FAQ: Functional Testing

These are some of the questions that I am frequently asked about the need, or not, for functional testing. I’ll be clear, functional testing can really help sequence and therefore progress treatment, but it is an extra cost so these may be some considerations.

Do I need functional testing?

Not always. Many people make real progress with a well-targeted naturopathic approach based on a thorough case history, symptoms, and standard pathology. Testing is a tool that needs to be applied appropriately. If things are moving in the right direction, I don't recommend tests for the sake of it.

When does testing become worth it?

When the needle hasn't moved, testing becomes relevant. If you've tried multiple treatment approaches, seen other practitioners, and still feel stuck, then it is worth asking if the underlying causes have yet to be established. Functional testing is most useful when there is a history of treatment resistance, when symptoms span multiple body systems, or when standard pathology has come back "normal" but something is clearly still wrong.

What kinds of tests are we talking about?

Depending on your presentation, testing might include:

  • Standard blood tests are a good starting point. Beyond a basic full blood count and iron, there is value in a more comprehensive panel where relevant: thyroid (including T3, thyroid antibodies), nutrients (B12, folate, zinc, magnesium, vitamin D), fasting glucose, inflammatory markers, and liver and kidney function. These are accessible, affordable, and often reveal than expected.

  • Organic Acids Test (OAT panel). This is a urine-based test that maps cellular metabolism, mitochondrial function, neurotransmitter metabolism, B vitamin status, gut dysbiosis markers, and oxidative stress. It is particularly useful in chronic fatigue, mood dysregulation, brain fog, and complex multi-system presentations where something is clearly "off" but standard testing hasn't identified it.

  • Microba GI Map (or equivalent comprehensive stool analysis) provides a detailed picture of the gut microbiome, including opportunistic bacterial overgrowth, parasites, fungi, and inflammatory markers. The gut has a role in many systems from immune regulation to hormone metabolism to nervous system function. In chronic pain, skin conditions, and systemic inflammation, this is often a foundational piece of the puzzle.

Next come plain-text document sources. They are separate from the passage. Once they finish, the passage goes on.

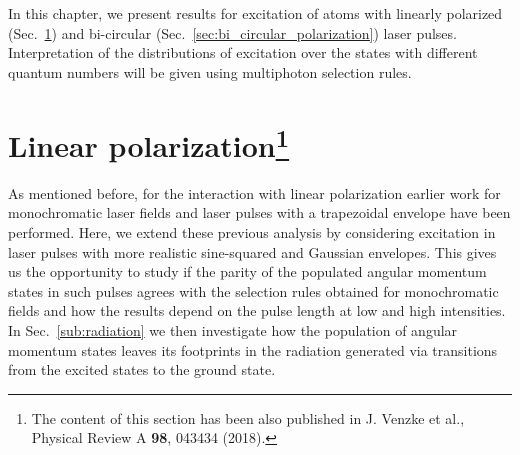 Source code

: In this chapter, we present results for excitation of atoms with linearly polarized (Sec.~\ref{sec:linear_polarization}) and bi-circular (Sec.~\ref{sec:bi_circular_polarization}) laser pulses. Interpretation of the distributions of excitation over the states with different quantum numbers will be given using multiphoton selection rules. 



\section[Linear polarization]{Linear polarization\protect\footnote{The content of this section has been also published in J. Venzke et al., Physical Review A \textbf{98}, 043434 (2018).}} %
\label{sec:linear_polarization}

As mentioned before, for the interaction with linear polarization earlier work for monochromatic laser fields \cite{krajewska2012} and laser pulses with a trapezoidal envelope \cite{piraux2017} have been performed. Here, we extend these previous analysis by considering excitation in laser pulses with more realistic sine-squared and Gaussian envelopes. This gives us the opportunity to study if the parity of the populated angular momentum states in such pulses agrees with the selection rules obtained for monochromatic fields and how the results depend on the pulse length at low and high intensities. In Sec.~\ref{sub:radiation} we then investigate how the population of angular momentum states leaves its footprints in the radiation generated via transitions from the excited states to the ground state. 

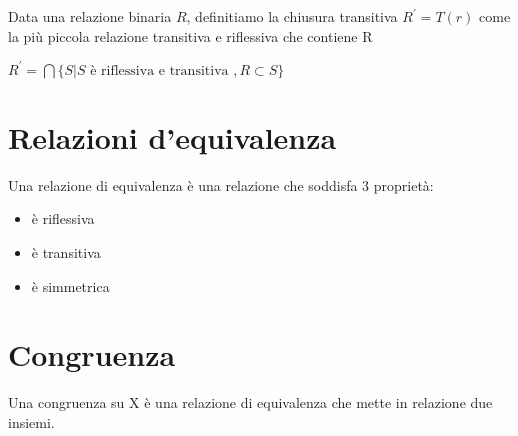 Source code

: \documentclass[a4paper]{article}
\begin{document}
Data una relazione binaria $R$, definitiamo la chiusura transitiva $R^{'} = T(r)$ come la più piccola relazione transitiva e riflessiva che contiene R

$R^{'} = \bigcap \{S|S \text{ è riflessiva e transitiva }, R \subset S \}$

\section{Relazioni d'equivalenza}

Una relazione di equivalenza è una relazione che soddisfa 3 proprietà:

\begin{itemize}
	\item è riflessiva
	\item è transitiva
	\item è simmetrica
\end{itemize}

\section{Congruenza}

Una congruenza su X è una relazione di equivalenza che mette in relazione due insiemi.
\end{document}
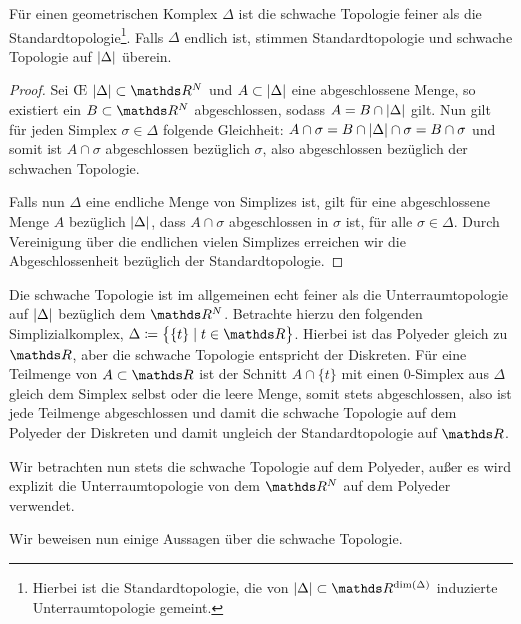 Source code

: \begin{Lem}
  Für einen geometrischen Komplex $\Delta$ ist die schwache Topologie
  feiner als die Standardtopologie\footnote{Hierbei ist die
    Standardtopologie, die von $\gr{\Delta} \subset \R^{\dim(\Delta)}$
    induzierte Unterraumtopologie gemeint.}. Falls $\Delta$ endlich
  ist, stimmen Standardtopologie und schwache Topologie auf
  $\left| \Delta \right|$ überein.
  \begin{proof}
    Sei \OE\; $\gr{\Delta} \subset \R^N$ und $A \subset \left| \Delta \right|$
    eine abgeschlossene Menge, so existiert ein $B \subset \R^N$
    abgeschlossen, sodass $A = B \cap \left| \Delta \right|$ gilt. Nun gilt für
    jeden Simplex $\sigma \in \Delta$ folgende Gleichheit:
    $A \cap \sigma = B \cap \left| \Delta \right| \cap \sigma = B \cap \sigma$
    und somit ist $A \cap \sigma$ abgeschlossen bezüglich $\sigma$,
    also abgeschlossen bezüglich der schwachen Topologie.
		
    Falls nun $\Delta$ eine endliche Menge von Simplizes ist, gilt für
    eine abgeschlossene Menge $A$ bezüglich $\left| \Delta \right|$, dass
    $A \cap \sigma$ abgeschlossen in $\sigma$ ist, für alle
    $\sigma \in \Delta$. Durch Vereinigung über die endlichen vielen
    Simplizes erreichen wir die Abgeschlossenheit bezüglich der
    Standardtopologie.
  \end{proof}
\end{Lem}

\begin{Bem}
  Die schwache Topologie ist im allgemeinen echt feiner als die
  Unterraumtopologie auf $\left| \Delta \right|$ bezüglich dem $\R^N$. Betrachte
  hierzu den folgenden Simplizialkomplex,
  $\Delta \coloneqq \set{ \{t\} }{t \in \R}$.  Hierbei ist das
  Polyeder gleich zu $\R$, aber die schwache Topologie entspricht der
  Diskreten. Für eine Teilmenge von $A \subset \R$ ist der Schnitt
  $A \cap \{ t \}$ mit einen $0$-Simplex aus $\Delta$ gleich dem
  Simplex selbst oder die leere Menge, somit stets abgeschlossen, also
  ist jede Teilmenge abgeschlossen und damit die schwache Topologie
  auf dem Polyeder der Diskreten und damit ungleich der
  Standardtopologie auf $\R$.
\end{Bem}

Wir betrachten nun stets die schwache Topologie auf dem Polyeder,
außer es wird explizit die Unterraumtopologie von dem $\R^N$ auf dem
Polyeder verwendet.

Wir beweisen nun einige Aussagen über die schwache Topologie.

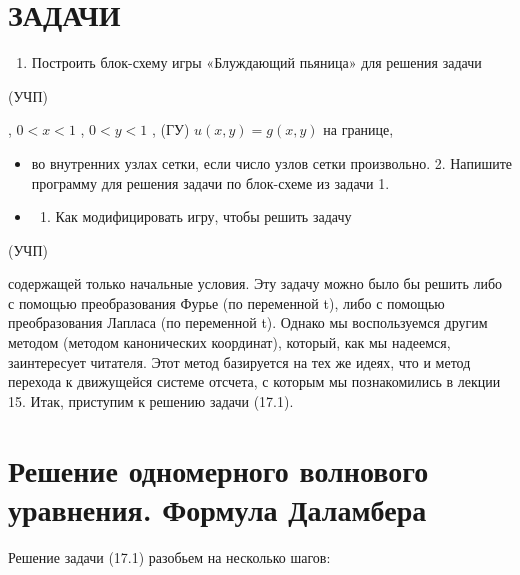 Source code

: \documentclass[
  ukrainian,
]{article}
\providecommand{\tightlist}{%
  \setlength{\itemsep}{0pt}\setlength{\parskip}{0pt}}
\begin{document}
\section{ЗАДАЧИ}\label{ux437ux430ux434ux430ux447ux438-3}

\begin{enumerate}
\def\labelenumi{\arabic{enumi}.}
\tightlist
\item
  Построить блок-схему игры «Блуждающий пьяница» для решения задачи
\end{enumerate}

(УЧП)

, \(0 < x < 1\) , \(0 < y < 1\) , (ГУ) \(u(x, y) = g(x, y)\) на границе,

\begin{itemize}
\tightlist
\item
  во внутренних узлах сетки, если число узлов сетки произвольно. 2.
  Напишите программу для решения задачи по блок-схеме из задачи 1.
\item
  \begin{enumerate}
  \def\labelenumi{\arabic{enumi}.}
  \setcounter{enumi}{2}
  \tightlist
  \item
    Как модифицировать игру, чтобы решить задачу
  \end{enumerate}
\end{itemize}

(УЧП)

содержащей только начальные условия. Эту задачу можно было бы решить
либо с помощью преобразования Фурье (по переменной t), либо с помощью
преобразования Лапласа (по переменной t). Однако мы воспользуемся другим
методом (методом канонических координат), который, как мы надеемся,
заинтересует читателя. Этот метод базируется на тех же идеях, что и
метод перехода к движущейся системе отсчета, с которым мы познакомились
в лекции 15. Итак, приступим к решению задачи (17.1).

\section{Решение одномерного волнового уравнения. Формула
Даламбера}\label{ux440ux435ux448ux435ux43dux438ux435-ux43eux434ux43dux43eux43cux435ux440ux43dux43eux433ux43e-ux432ux43eux43bux43dux43eux432ux43eux433ux43e-ux443ux440ux430ux432ux43dux435ux43dux438ux44f.-ux444ux43eux440ux43cux443ux43bux430-ux434ux430ux43bux430ux43cux431ux435ux440ux430}

Решение задачи (17.1) разобьем на несколько шагов:
\end{document}
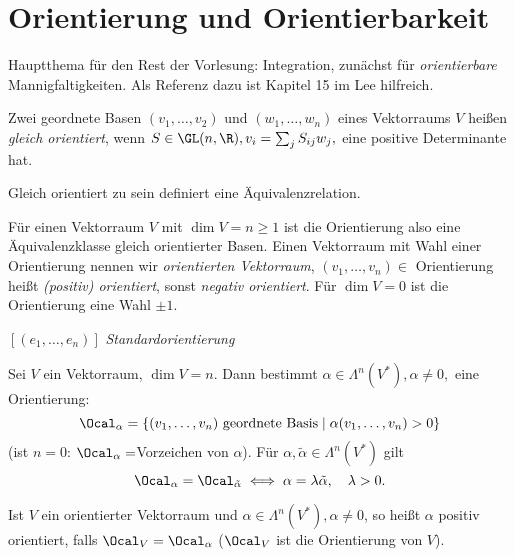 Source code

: \chapter{Orientierung und Orientierbarkeit}

\lecture
Hauptthema für den Rest der Vorlesung: Integration, zunächst für \emph{orientierbare} Mannigfaltigkeiten. Als Referenz dazu ist Kapitel 15 im Lee hilfreich.


\begin{defn}[Orientierung]	
	Zwei geordnete Basen \( (v_1, \dotsc, v_2) \) und \( (w_1, \dotsc, w_n) \) eines Vektorraums $V$ heißen \emph{gleich orientiert}, wenn \( S \in \GL(n,\R), v_i = \sum_j S_{ij} w_j, \) eine positive Determinante hat.
\end{defn}

\begin{rem*}
	Gleich orientiert zu sein definiert eine Äquivalenzrelation.
\end{rem*}

Für einen Vektorraum $V$ mit $\dim V = n \geq 1$ ist die Orientierung also eine Äquivalenzklasse gleich orientierter Basen. Einen Vektorraum mit Wahl einer Orientierung nennen wir \emph{orientierten Vektorraum}, \( (v_1, \dotsc, v_n) \in \) Orientierung heißt \emph{(positiv) orientiert}, sonst \emph{negativ orientiert}. Für \( \dim V = 0 \) ist die Orientierung eine Wahl $\pm1$.

\begin{exmp*}
	\( [(e_1, \dotsc, e_n)] \) \emph{Standardorientierung}
\end{exmp*}

\begin{lem}
	Sei $V$ ein Vektorraum, $\dim V = n$. Dann bestimmt \( \alpha \in \Lambda^n(V^*), \alpha \neq 0, \) eine Orientierung:
	\[ \Ocal_\alpha = \{ (v_1,\dotsc, v_n) \ \text{geordnete Basis} \mid \alpha(v_1, \dotsc, v_n) > 0 \} \]
	(ist $n = 0$: $\Ocal_\alpha = $Vorzeichen von $\alpha$). Für \( \alpha, \tilde{\alpha} \in \Lambda^n(V^*) \) gilt
	\[ \Ocal_\alpha = \Ocal_{\tilde{\alpha}} \iff \alpha = \lambda \tilde{\alpha},\quad \lambda > 0. \]
\end{lem}

\begin{rem*}
	Ist $V$ ein orientierter Vektorraum und \( \alpha \in \Lambda^n(V^*), \alpha \neq 0 \), so heißt $\alpha$ positiv orientiert, falls \( \Ocal_V = \Ocal_\alpha \) ($\Ocal_V$ ist die Orientierung von $V$).
\end{rem*}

  • Additional functional testing. Depending on context, this might include hormone testing, heavy metal screening and methylation markers.

Why does sequencing matter?

Getting results is one thing; knowing what to do with them and in what order is another entirely. Loading up with every intervention at once based on a test result is a common mistake. Functional testing allows for a sequenced treatment plan: addressing what is most foundational first (often gut health, nervous system regulation, or mitochondrial support), then building from there. Without that structure, even the right interventions can miss the mark.

Is functional testing worth it?

Some of it is. The OAT panel and GI Map stool testing are not covered by Medicare. The question is less "how much does this test cost?" and more "how much has continuing without this information cost you in time, money, and lost quality of life?" For people who have already spent years cycling through approaches that haven't worked, targeted testing often represents the most efficient path forward. The cost and potential of testing is discussed upfront to allow for informed decision making.

Can't you just treat based on symptoms?

Often, yes. But symptoms are patterns, not root causes. The same symptom e.g., chronic pain, fatigue, poor skin, mood dysregulation, can arise from entirely different underlying mechanisms. Treating the pattern without identifying the mechanism is a bit like treating a leaky roof by placing buckets. Functional testing helps us understand what is driving your presentation, so the treatment addresses the cause rather than managing the surface.

How do test results translate into a treatment plan?

Results are interpreted in the context of your full presentation, not in isolation. A finding in the OAT panel means something different in a person with a long history of antibiotic use than in someone with primarily stress-related symptoms. The goal is to use testing to build a coherent clinical picture, then sequence interventions in a logical, layered way, rather than throwing everything at the problem at once.